Joint Management as an Emerging Norm in International Watercourses Law: The Case of the SADC

Authors William Attwell

ISSN: 2026-8556
Affiliations: Principal Policy Analyst, City of Cape Town
Source: SADC Law Journal, The, 2013, p. 117 – 138

Abstract

This article examines how the joint management approach to the governance of international watercourses — and its institutional expression: the international river basin organisation or IRBOs — is gaining traction as a norm in international watercourses law in the context of the SADC’s legal and policy architecture.

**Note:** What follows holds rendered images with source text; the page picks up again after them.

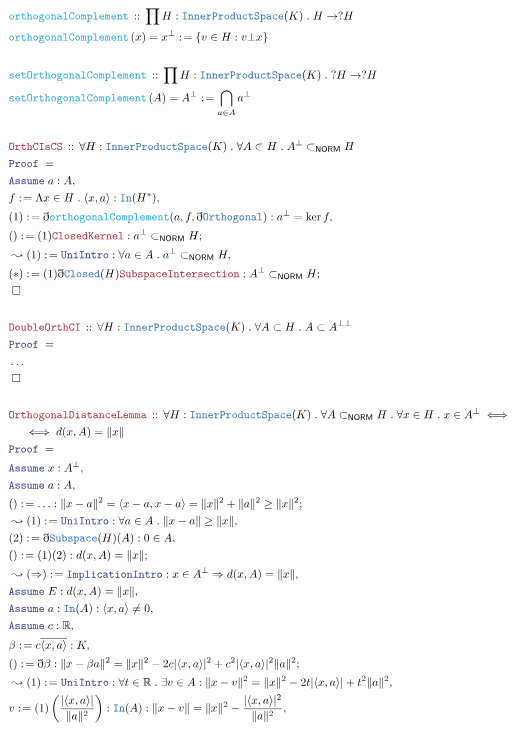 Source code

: \documentclass[12pt]{scrartcl}
\newcommand{\TYPE}[1]{\textcolor{NavyBlue}{\mathtt{#1}}}
\newcommand{\FUNC}[1]{\textcolor{Cerulean}{\mathtt{#1}}}
\newcommand{\LOGIC}[1]{\textcolor{Blue}{\mathtt{#1}}}
\newcommand{\THM}[1]{\textcolor{Maroon}{\mathtt{#1}}}
\renewcommand{\.}{\; . \;}
\newcommand{\de}{: \kern 0.1pc =}
\newcommand{\Act}[1]{\left( #1 \right)}
\newcommand{\Theorem}[2]{& \THM{#1} \, :: \, #2 \\ & \Proof = \\ }
\newcommand{\DeclareFunc}[2]{& \FUNC{#1} \, :: \, #2 \\}
\newcommand{\DefineNamedFunc}[4]{&  \FUNC{#1}\Act{#2} = #3 \de #4 \\}
\newcommand{\NewLine}{\\ & \kern 1pc}
\newcommand{\Page}[1]{\begin{align*} #1 \end{align*} \newpage   }
\newcommand{ \bd }{ \ByDef }
\newcommand{\NoProof}{ & \ldots \\ \EndProof}
\newcommand{\Reals}{\mathbb{R} }
\newcommand{\Say}[3]{& #1 \de #2 : #3, \\}
\newcommand{\Conclude}[3]{& #1 \de #2 : #3; \\}
\newcommand{\Derive}[3]{& \leadsto #1 \de #2 : #3, \\}
\newcommand{\A}{\LOGIC{Assume} \;}
\newcommand{\Assume}[2]{& \A #1 : #2, \\}
\newcommand{\QED}{\; \square}
\newcommand{\EndProof}{& \QED \\}
\newcommand{\ByDef}{\eth}
\newcommand{\Proof}{\LOGIC{Proof} \; }
\newcommand{\IPS}{\TYPE{InnerProductSpace}}
\newcommand{\NORM}{\textsf{NORM}}
\begin{document}
\Page{
\DeclareFunc{orthogonalComplement}{\prod H : \IPS(K) \. H \to ?H}
\DefineNamedFunc{orthogonalComplement}{x}{x^\bot}{ \{ v \in H :  v \bot x \}}
\\
\DeclareFunc{setOrthogonalComplement}{\prod H : \IPS(K) \. ?H \to ?H}
\DefineNamedFunc{setOrthogonalComplement}{A}{A^\bot}{ \bigcap_{a \in A} a^\bot  }
\\
\Theorem{OrthCIsCS}{\forall H : \IPS(K) \. \forall A \subset H \. A^\bot \subset_{\NORM} H }
\Assume{a}{A}
\Say{f}{\Lambda x \in H \. \langle x, a \rangle}{\TYPE{In}(H^*)}
\Say{(1)}{\bd \FUNC{orthogonalComplement}(a,f, \bd \TYPE{Orthogonal})}{a^\bot = \ker f}
\Conclude{()}{(1)\THM{ClosedKernel}}{a^\bot \subset_\NORM H}
\Derive{(1)}{\LOGIC{UniIntro}}{\forall a \in A \. a^\bot \subset_\NORM H }
\Conclude{(*)}{(1)\bd\TYPE{Closed}(H)\THM{SubspaceIntersection}}{A^\bot \subset_{\NORM} H }
\EndProof
\\
\Theorem{DoubleOrthCI}{\forall H : \IPS(K) \. \forall A \subset H \. A \subset A^{\bot\bot}  }
\NoProof
\\
\Theorem{OrthogonalDistanceLemma}{\forall H : \IPS(K) \. \forall A \subset_\NORM H \. \forall x \in H \. x \in A^\bot 
\iff \NewLine
\iff d(x,A) = \| x \|}
\Assume{x }{ A^\bot}
\Assume{a }{ A}
\Conclude{()}{\ldots}{\| x - a \|^2 = \langle x - a, x - a \rangle = \| x \|^2 + \| a \|^2 \ge \|x\|^2}
\Derive{(1)}{\LOGIC{UniIntro}}{\forall a \in A \. \| x - a \| \ge \|x\|}
\Say{(2)}{\bd \TYPE{Subspace}(H)(A)}{0 \in A}
\Conclude{()}{(1)(2)}{d(x,A) = \| x \|}
\Derive{(\Rightarrow)}{\LOGIC{ImplicationIntro}}{ x \in A^\bot \Rightarrow d(x,A) = \| x \| }
\Assume{E}{d(x,A) = \| x \|}
\Assume{a}{\TYPE{In}(A) : \langle x, a \rangle \neq 0}
\Assume{c}{\Reals}
\Say{\beta}{c\overline{\langle x, a \rangle}}{K}
\Conclude{()}{\bd \beta}{ \| x - \beta a \|^2 = \| x \|^2 - 2 c  | \langle x, a \rangle |^2 + 
c^2  | \langle x, a \rangle |^2 \| a \|^2
}
\Derive{(1)}{\LOGIC{UniIntro}}{ \forall t \in \Reals  \. \exists v \in A : \| x - v \|^2 = \|x\|^2 - 2t | \langle x, a \rangle | +t^2 \| a \|^2}
\Say{v}{(1)\left( \frac{| \langle x, a \rangle |}{\|a \|^2} \right)}{\TYPE{In}(A) : \| x - v \| = \|x \|^2 - \frac{|\langle x, a \rangle|^2}{\|a\|^2} }
}
\end{document}
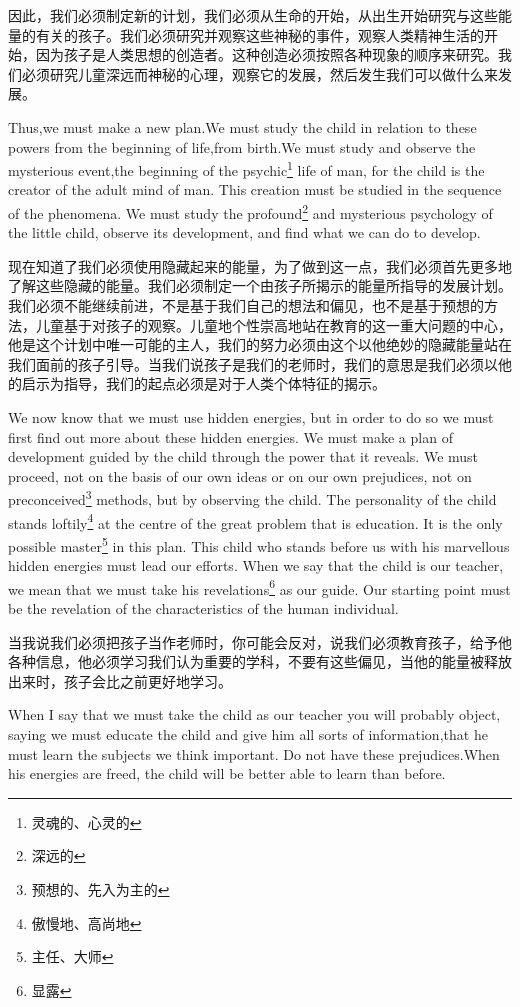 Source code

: \documentclass[lang=cn,10pt]{elegantbook}
\begin{document}
因此，我们必须制定新的计划，我们必须从生命的开始，从出生开始研究与这些能量的有关的孩子。我们必须研究并观察这些神秘的事件，观察人类精神生活的开始，因为孩子是人类思想的创造者。这种创造必须按照各种现象的顺序来研究。我们必须研究儿童深远而神秘的心理，观察它的发展，然后发生我们可以做什么来发展。

Thus,we must make a new plan.We must study the child in relation to these powers from the beginning of life,from birth.We must study and observe the mysterious event,the beginning of the psychic\footnote{灵魂的、心灵的} life of man, for the child is the creator of the adult mind of man. This creation must be studied in the sequence of the phenomena. We must study the profound\footnote{深远的} and mysterious psychology of the little child, observe its development, and find what we can do to develop.

现在知道了我们必须使用隐藏起来的能量，为了做到这一点，我们必须首先更多地了解这些隐藏的能量。我们必须制定一个由孩子所揭示的能量所指导的发展计划。我们必须不能继续前进，不是基于我们自己的想法和偏见，也不是基于预想的方法，儿童基于对孩子的观察。儿童地个性崇高地站在教育的这一重大问题的中心，他是这个计划中唯一可能的主人，我们的努力必须由这个以他绝妙的隐藏能量站在我们面前的孩子引导。当我们说孩子是我们的老师时，我们的意思是我们必须以他的启示为指导，我们的起点必须是对于人类个体特征的揭示。

We now know that we must use hidden energies, but in order to do so we must first find out more about these hidden energies. We must make a plan of development guided by the child through the power that it reveals. We must proceed, not on the basis of our own ideas or on our own prejudices, not on preconceived\footnote{预想的、先入为主的} methods, but by observing the child. The personality of the child stands loftily\footnote{傲慢地、高尚地} at the centre of the great problem that is education. It is the only possible master\footnote{主任、大师} in this plan. This child who stands before us with his marvellous hidden energies must lead our efforts. When we say that the child is our teacher, we mean that we must take his revelations\footnote{显露} as our guide. Our starting point must be the revelation of the characteristics of the human individual.

当我说我们必须把孩子当作老师时，你可能会反对，说我们必须教育孩子，给予他各种信息，他必须学习我们认为重要的学科，不要有这些偏见，当他的能量被释放出来时，孩子会比之前更好地学习。

When I say that we must take the child as our teacher you will probably object, saying we must educate the child and give him all sorts of information,that he must learn the subjects we think important. Do not have these prejudices.When his energies are freed, the child will be better able to learn than before.
\end{document}
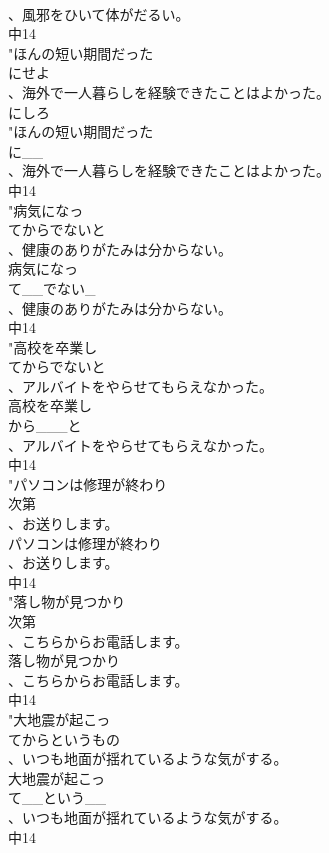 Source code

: \documentclass[8pt]{extreport}
\begin{document}
\begin{CJK}{UTF8}{min}
\\	、風邪をひいて体がだるい。
\\	中14
\\	"ほんの短い期間だった
\\	にせよ
\\	、海外で一人暮らしを経験できたことはよかった。
\\	にしろ
\\	"ほんの短い期間だった
\\	に__
\\	、海外で一人暮らしを経験できたことはよかった。
\\	中14
\\	"病気になっ
\\	てからでないと
\\	、健康のありがたみは分からない。
\\	病気になっ
\\	て__でない_
\\	、健康のありがたみは分からない。
\\	中14
\\	"高校を卒業し
\\	てからでないと
\\	、アルバイトをやらせてもらえなかった。
\\	高校を卒業し
\\	から___と
\\	、アルバイトをやらせてもらえなかった。
\\	中14
\\	"パソコンは修理が終わり
\\	次第
\\	、お送りします。
\\	パソコンは修理が終わり
\\	、お送りします。
\\	中14
\\	"落し物が見つかり
\\	次第
\\	、こちらからお電話します。
\\	落し物が見つかり
\\	、こちらからお電話します。
\\	中14
\\	"大地震が起こっ
\\	てからというもの
\\	、いつも地面が揺れているような気がする。
\\	大地震が起こっ
\\	て__という__
\\	、いつも地面が揺れているような気がする。
\\	中14

\end{CJK}
\end{document}

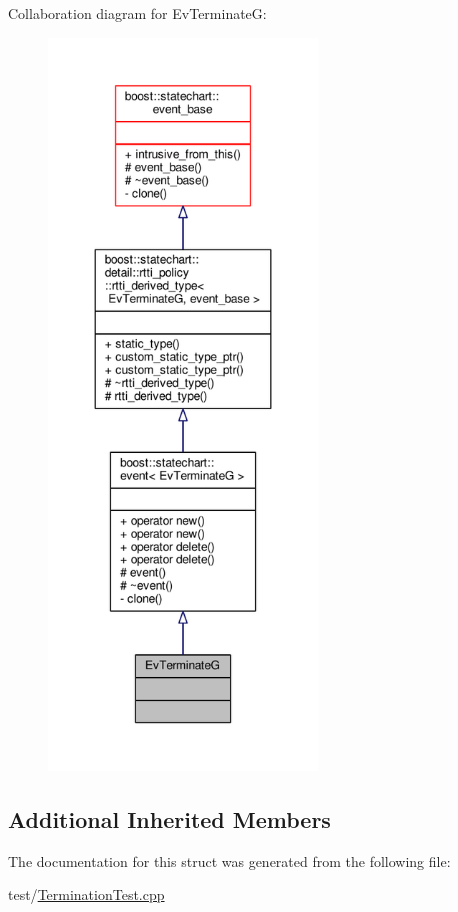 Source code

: Collaboration diagram for Ev\+TerminateG\+:
\nopagebreak
\begin{figure}[H]
\begin{center}
\leavevmode
\includegraphics[height=550pt]{struct_ev_terminate_g__coll__graph}
\end{center}
\end{figure}
\subsection*{Additional Inherited Members}


The documentation for this struct was generated from the following file\+:\begin{DoxyCompactItemize}
\item 
test/\mbox{\hyperlink{_termination_test_8cpp}{Termination\+Test.\+cpp}}\end{DoxyCompactItemize}
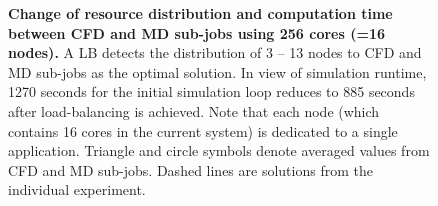 \documentclass[preprint,12pt]{elsarticle}
\begin{document}
\begin{figure}
\centering
{}
\hskip 1cm
\vskip-0.2cm
\caption[]{\small {\bf Change of resource distribution and computation time between CFD and MD sub-jobs using 256 cores (=16 nodes).} A LB detects the distribution of 3 -- 13 nodes to CFD and MD sub-jobs as the optimal solution. In view of simulation runtime, 1270 seconds for the initial simulation loop reduces to 885 seconds after load-balancing is achieved. Note that each node (which contains 16 cores in the current system) is dedicated to a single application. Triangle and circle symbols denote averaged values from CFD and MD sub-jobs. Dashed lines are solutions from the individual experiment.
}
\label{Fig:LBSmall}
\end{figure}
\end{document}

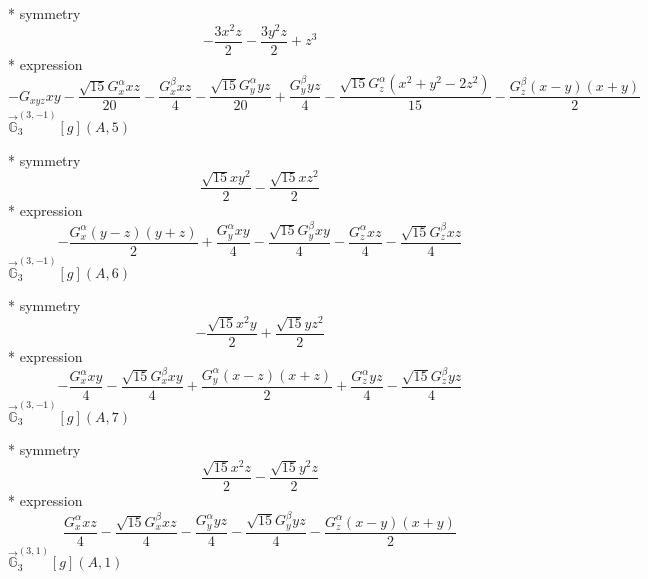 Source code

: \documentclass[fleqn,8pt]{jsarticle}
\begin{document}
\noindent\quad ** symmetry
\begin{dmath*}
- \frac{3 x^{2} z}{2} - \frac{3 y^{2} z}{2} + z^{3}
\end{dmath*}
\noindent\quad ** expression
\begin{dmath*}
- G_{xyz} x y - \frac{\sqrt{15} G_{x}^{\alpha} x z}{20} - \frac{G_{x}^{\beta} x z}{4} - \frac{\sqrt{15} G_{y}^{\alpha} y z}{20} + \frac{G_{y}^{\beta} y z}{4} - \frac{\sqrt{15} G_{z}^{\alpha} \left(x^{2} + y^{2} - 2 z^{2}\right)}{15} - \frac{G_{z}^{\beta} \left(x - y\right) \left(x + y\right)}{2}
\end{dmath*}
\noindent\quad $\vec{\mathbb{G}}_{3}^{(3,-1)}[g](A,5)$

\noindent\quad ** symmetry
\begin{dmath*}
\frac{\sqrt{15} x y^{2}}{2} - \frac{\sqrt{15} x z^{2}}{2}
\end{dmath*}
\noindent\quad ** expression
\begin{dmath*}
- \frac{G_{x}^{\alpha} \left(y - z\right) \left(y + z\right)}{2} + \frac{G_{y}^{\alpha} x y}{4} - \frac{\sqrt{15} G_{y}^{\beta} x y}{4} - \frac{G_{z}^{\alpha} x z}{4} - \frac{\sqrt{15} G_{z}^{\beta} x z}{4}
\end{dmath*}
\noindent\quad $\vec{\mathbb{G}}_{3}^{(3,-1)}[g](A,6)$

\noindent\quad ** symmetry
\begin{dmath*}
- \frac{\sqrt{15} x^{2} y}{2} + \frac{\sqrt{15} y z^{2}}{2}
\end{dmath*}
\noindent\quad ** expression
\begin{dmath*}
- \frac{G_{x}^{\alpha} x y}{4} - \frac{\sqrt{15} G_{x}^{\beta} x y}{4} + \frac{G_{y}^{\alpha} \left(x - z\right) \left(x + z\right)}{2} + \frac{G_{z}^{\alpha} y z}{4} - \frac{\sqrt{15} G_{z}^{\beta} y z}{4}
\end{dmath*}
\noindent\quad $\vec{\mathbb{G}}_{3}^{(3,-1)}[g](A,7)$

\noindent\quad ** symmetry
\begin{dmath*}
\frac{\sqrt{15} x^{2} z}{2} - \frac{\sqrt{15} y^{2} z}{2}
\end{dmath*}
\noindent\quad ** expression
\begin{dmath*}
\frac{G_{x}^{\alpha} x z}{4} - \frac{\sqrt{15} G_{x}^{\beta} x z}{4} - \frac{G_{y}^{\alpha} y z}{4} - \frac{\sqrt{15} G_{y}^{\beta} y z}{4} - \frac{G_{z}^{\alpha} \left(x - y\right) \left(x + y\right)}{2}
\end{dmath*}
\noindent\quad $\vec{\mathbb{G}}_{3}^{(3,1)}[g](A,1)$
\end{document}

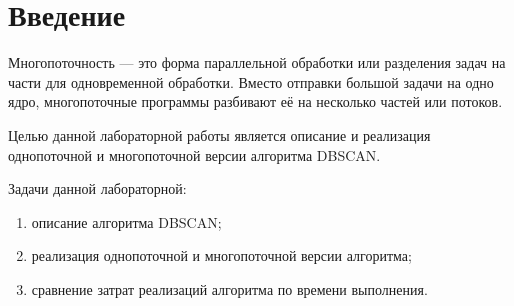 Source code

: \chapter*{Введение}

Многопоточность --- это форма параллельной обработки или разделения задач на части для одновременной обработки. Вместо отправки большой задачи на одно ядро, многопоточные программы разбивают её на несколько частей или потоков.

Целью данной лабораторной работы является описание и реализация однопоточной и многопоточной версии алгоритма DBSCAN.

Задачи данной лабораторной:
\begin{enumerate}
	\item описание алгоритма DBSCAN;
	\item реализация однопоточной и многопоточной версии алгоритма;
	\item сравнение затрат реализаций алгоритма по времени выполнения.
\end{enumerate}
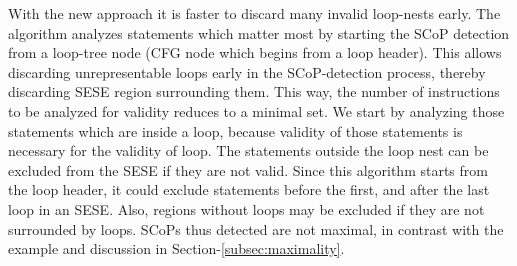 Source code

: \documentclass{sigplanconf}
\begin{document}
With the new approach it is faster to discard many invalid loop-nests early. The
algorithm analyzes statements which matter most by starting the SCoP detection
from a loop-tree node (CFG node which begins from a loop header). This allows
discarding unrepresentable loops early in the SCoP-detection process, thereby
discarding SESE region surrounding them.  This way, the number of instructions
to be analyzed for validity reduces to a minimal set.  We start by analyzing
those statements which are inside a loop, because validity of those statements
is necessary for the validity of loop.  The statements outside the loop nest can
be excluded from the SESE if they are not valid.  Since this algorithm starts
from the loop header, it could exclude statements before the first, and after
the last loop in an SESE.  Also, regions without loops may be excluded if they
are not surrounded by loops.  SCoPs thus detected are not maximal, in contrast
with the example and discussion in Section-\ref{subsec:maximality}.


\end{document}
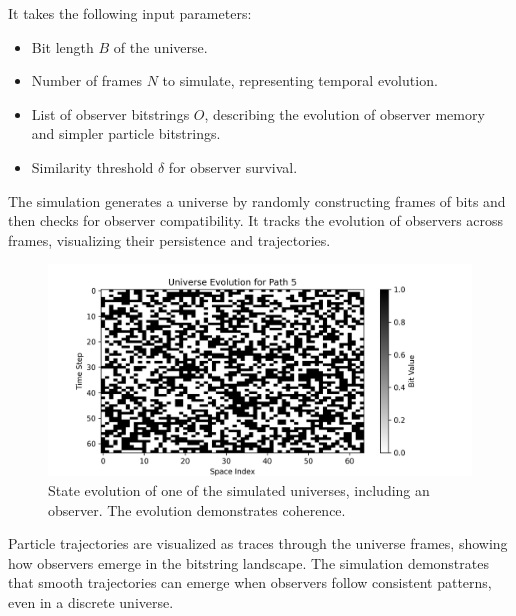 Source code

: \documentclass[12pt]{article}
\begin{document}
It takes the following input parameters:

\begin{itemize}
    \item Bit length $B$ of the universe.
    \item Number of frames $N$ to simulate, representing temporal evolution.
    \item List of observer bitstrings $O$, describing the evolution of observer memory and simpler particle bitstrings.
    \item Similarity threshold $\delta$ for observer survival.
\end{itemize}

The simulation generates a universe by randomly constructing frames of bits and then checks for observer compatibility. It tracks the evolution of observers across frames, visualizing their persistence and trajectories.

\begin{figure}[h!]
    \centering
    \includegraphics[width=1.0\textwidth]{figures/state_evolution_heatmap.png}
    \caption{State evolution of one of the simulated universes, including an observer. The evolution demonstrates coherence.}
    \label{fig:state_evolution}
\end{figure}

Particle trajectories are visualized as traces through the universe frames, showing how observers emerge in the bitstring landscape. The simulation demonstrates that smooth trajectories can emerge when observers follow consistent patterns, even in a discrete universe.
\end{document}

It posits that, in response to the acute water insecurity facing the region, SADC member states have increasingly moved towards an integrated approach to international watercourses law and governance, one that places a strong emphasis on trans-boundary joint management regimes. This is underpinned by legal developments at international, regional and national levels. At an international level, the SADC member states that are party to the UN Convention on the Law of the Non-navigational Uses of International Watercourses have committed to the principles of equitable and reasonable utilisation, as well as provisions promoting the establishment of joint institutions. This has shaped regional international law, notably the 2000 SADC Protocol on Shared Watercourses, with its emphasis on institutional cooperation; as well as the attendant SADC policy documents shaping trans-boundary water governance. The article uses a case study of the Okavango states (Angola, Botswana and Namibia) to assess how the concept of joint management of trans-boundary watercourses has been incorporated into water law at a national level. The paper concludes by examining developments in contemporary international jurisprudence regarding the joint management concept and joint institutions by analysing two cases where the role of such institutions became a prominent theme in judgments handed down by the International Court of Justice.